## [DATA UNDER STUDY]
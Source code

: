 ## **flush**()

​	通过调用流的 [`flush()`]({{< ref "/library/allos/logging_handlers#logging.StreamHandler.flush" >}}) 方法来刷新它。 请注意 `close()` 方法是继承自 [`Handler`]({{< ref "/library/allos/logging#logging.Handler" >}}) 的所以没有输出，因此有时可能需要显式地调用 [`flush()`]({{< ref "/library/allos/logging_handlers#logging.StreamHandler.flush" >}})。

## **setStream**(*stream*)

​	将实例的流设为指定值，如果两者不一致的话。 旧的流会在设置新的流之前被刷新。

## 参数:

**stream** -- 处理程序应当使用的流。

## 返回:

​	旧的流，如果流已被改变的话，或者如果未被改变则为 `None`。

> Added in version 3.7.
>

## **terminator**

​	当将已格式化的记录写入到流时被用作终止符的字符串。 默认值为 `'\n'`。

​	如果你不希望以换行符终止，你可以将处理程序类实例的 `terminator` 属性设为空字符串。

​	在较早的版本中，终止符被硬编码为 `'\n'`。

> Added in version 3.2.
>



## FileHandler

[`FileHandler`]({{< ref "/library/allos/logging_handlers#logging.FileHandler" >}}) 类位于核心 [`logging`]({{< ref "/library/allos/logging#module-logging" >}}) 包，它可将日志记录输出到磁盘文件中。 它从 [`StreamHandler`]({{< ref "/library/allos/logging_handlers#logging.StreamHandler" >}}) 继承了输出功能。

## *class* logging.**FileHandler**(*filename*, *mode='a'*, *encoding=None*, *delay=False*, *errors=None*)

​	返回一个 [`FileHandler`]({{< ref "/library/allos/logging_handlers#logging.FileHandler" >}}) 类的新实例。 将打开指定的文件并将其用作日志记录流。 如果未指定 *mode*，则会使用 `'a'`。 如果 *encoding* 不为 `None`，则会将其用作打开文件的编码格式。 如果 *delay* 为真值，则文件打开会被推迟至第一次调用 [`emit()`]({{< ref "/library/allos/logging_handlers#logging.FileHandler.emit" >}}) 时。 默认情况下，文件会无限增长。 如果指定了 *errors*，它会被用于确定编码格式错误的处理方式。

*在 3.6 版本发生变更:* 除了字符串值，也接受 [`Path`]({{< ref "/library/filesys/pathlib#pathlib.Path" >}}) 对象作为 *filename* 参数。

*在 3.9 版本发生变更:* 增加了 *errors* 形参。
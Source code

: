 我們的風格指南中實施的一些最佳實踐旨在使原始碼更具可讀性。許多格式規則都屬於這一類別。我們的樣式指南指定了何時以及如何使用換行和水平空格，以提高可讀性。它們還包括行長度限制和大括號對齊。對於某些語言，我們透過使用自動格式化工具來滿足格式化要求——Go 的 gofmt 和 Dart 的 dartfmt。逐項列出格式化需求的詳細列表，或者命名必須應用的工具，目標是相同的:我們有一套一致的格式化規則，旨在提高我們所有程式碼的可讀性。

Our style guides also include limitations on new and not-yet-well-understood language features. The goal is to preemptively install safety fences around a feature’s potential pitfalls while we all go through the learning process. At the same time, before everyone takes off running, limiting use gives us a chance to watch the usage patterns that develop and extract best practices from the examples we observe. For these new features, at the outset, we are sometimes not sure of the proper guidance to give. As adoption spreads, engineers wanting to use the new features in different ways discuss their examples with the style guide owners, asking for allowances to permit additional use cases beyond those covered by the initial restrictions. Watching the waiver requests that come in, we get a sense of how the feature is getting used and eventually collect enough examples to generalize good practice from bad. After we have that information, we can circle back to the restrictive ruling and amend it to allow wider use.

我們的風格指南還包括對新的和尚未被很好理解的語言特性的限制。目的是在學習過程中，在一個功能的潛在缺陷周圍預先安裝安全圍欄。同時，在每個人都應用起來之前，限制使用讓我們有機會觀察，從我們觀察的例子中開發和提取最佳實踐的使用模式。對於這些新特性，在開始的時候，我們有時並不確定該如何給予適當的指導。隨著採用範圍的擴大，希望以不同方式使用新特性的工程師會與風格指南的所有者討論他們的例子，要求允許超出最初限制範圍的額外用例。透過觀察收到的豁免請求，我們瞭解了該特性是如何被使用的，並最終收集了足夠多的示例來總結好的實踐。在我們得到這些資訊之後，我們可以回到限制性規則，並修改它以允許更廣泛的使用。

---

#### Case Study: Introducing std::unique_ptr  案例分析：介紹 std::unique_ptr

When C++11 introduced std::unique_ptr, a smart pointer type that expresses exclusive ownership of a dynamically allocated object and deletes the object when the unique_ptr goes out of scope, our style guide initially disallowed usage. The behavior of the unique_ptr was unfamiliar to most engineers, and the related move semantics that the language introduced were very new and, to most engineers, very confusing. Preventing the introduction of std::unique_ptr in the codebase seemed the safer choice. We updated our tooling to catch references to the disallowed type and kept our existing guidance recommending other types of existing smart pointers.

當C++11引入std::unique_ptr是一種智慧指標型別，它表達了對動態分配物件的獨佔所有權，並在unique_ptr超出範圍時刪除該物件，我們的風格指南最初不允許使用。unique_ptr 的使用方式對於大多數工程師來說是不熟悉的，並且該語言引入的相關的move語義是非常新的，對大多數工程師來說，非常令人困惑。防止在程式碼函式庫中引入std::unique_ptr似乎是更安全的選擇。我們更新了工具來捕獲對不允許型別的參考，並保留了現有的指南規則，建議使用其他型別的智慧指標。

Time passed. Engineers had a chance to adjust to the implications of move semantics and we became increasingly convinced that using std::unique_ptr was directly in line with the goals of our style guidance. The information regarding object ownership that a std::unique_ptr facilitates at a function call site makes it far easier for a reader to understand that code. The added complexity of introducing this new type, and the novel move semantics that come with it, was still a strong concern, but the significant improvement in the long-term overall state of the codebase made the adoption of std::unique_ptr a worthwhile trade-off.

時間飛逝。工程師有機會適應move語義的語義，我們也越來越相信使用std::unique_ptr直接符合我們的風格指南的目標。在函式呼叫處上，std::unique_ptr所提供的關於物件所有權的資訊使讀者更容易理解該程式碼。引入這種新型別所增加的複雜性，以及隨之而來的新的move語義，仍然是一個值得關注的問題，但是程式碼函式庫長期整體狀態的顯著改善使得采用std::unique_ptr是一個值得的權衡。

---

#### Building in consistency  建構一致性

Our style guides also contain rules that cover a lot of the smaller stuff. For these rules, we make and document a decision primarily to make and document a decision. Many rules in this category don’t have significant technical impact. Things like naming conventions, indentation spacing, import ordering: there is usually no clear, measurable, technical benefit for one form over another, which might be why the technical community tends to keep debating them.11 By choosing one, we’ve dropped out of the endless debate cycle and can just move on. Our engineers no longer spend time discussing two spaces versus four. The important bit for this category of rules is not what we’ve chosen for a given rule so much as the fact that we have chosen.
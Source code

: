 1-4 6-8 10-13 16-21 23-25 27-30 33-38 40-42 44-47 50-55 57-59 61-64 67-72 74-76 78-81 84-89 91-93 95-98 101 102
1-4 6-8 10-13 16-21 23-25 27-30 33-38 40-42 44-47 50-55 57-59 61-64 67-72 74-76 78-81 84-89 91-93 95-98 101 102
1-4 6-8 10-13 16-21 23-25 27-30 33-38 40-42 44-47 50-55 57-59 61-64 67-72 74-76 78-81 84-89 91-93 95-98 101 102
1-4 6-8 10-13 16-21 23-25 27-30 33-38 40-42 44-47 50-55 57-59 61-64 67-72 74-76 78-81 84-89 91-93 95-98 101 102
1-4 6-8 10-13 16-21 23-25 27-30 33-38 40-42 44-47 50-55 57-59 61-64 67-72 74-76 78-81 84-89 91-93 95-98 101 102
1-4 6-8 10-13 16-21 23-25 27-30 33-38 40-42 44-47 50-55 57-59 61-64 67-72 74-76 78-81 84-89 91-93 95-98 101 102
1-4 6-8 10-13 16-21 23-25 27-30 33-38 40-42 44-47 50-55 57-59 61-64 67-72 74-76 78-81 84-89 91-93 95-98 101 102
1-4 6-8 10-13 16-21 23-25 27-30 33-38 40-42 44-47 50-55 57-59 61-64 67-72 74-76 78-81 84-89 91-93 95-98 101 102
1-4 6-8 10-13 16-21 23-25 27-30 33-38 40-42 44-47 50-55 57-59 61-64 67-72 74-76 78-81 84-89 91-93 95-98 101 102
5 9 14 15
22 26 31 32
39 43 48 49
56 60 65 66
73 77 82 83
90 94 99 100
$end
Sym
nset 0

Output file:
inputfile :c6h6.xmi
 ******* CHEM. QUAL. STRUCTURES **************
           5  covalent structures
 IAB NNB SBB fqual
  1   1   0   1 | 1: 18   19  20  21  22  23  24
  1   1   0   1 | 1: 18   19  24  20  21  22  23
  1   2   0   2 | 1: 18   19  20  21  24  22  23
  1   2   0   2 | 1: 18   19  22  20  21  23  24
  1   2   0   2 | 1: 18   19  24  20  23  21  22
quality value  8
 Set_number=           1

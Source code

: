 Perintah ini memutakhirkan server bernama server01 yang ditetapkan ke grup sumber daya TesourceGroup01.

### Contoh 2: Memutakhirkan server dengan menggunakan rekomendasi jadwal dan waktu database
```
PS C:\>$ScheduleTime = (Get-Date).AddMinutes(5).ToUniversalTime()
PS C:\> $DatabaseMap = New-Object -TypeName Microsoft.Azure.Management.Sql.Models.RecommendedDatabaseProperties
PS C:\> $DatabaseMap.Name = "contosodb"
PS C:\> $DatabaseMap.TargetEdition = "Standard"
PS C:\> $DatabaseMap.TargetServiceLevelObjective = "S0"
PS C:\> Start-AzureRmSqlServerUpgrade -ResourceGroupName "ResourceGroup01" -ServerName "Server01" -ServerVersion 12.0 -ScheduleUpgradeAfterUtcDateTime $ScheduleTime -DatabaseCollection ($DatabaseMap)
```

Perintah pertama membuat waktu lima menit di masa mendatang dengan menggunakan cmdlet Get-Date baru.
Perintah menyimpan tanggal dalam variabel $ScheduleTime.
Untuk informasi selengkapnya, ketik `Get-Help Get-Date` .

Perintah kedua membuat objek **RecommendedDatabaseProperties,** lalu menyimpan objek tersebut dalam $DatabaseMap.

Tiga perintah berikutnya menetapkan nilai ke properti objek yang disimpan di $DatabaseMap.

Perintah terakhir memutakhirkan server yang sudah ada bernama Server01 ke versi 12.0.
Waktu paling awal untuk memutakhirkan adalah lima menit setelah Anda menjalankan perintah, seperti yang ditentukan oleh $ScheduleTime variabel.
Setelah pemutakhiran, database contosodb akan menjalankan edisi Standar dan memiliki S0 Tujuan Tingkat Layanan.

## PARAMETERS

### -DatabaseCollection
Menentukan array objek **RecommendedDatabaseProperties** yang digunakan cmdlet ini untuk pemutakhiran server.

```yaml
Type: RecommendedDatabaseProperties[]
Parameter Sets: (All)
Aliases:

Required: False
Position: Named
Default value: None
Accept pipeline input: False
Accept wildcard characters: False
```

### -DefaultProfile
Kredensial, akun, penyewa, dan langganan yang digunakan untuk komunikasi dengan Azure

## [YOUR OBJECTIVE]
What you write must be the entries restated word for word, from the opening line through the one holding "## **setStream**(*stream*)", with nothing else.

## [FINISHED TASK]
Source code

: ## **flush**()

​	通过调用流的 [`flush()`]({{< ref "/library/allos/logging_handlers#logging.StreamHandler.flush" >}}) 方法来刷新它。 请注意 `close()` 方法是继承自 [`Handler`]({{< ref "/library/allos/logging#logging.Handler" >}}) 的所以没有输出，因此有时可能需要显式地调用 [`flush()`]({{< ref "/library/allos/logging_handlers#logging.StreamHandler.flush" >}})。

## **setStream**(*stream*)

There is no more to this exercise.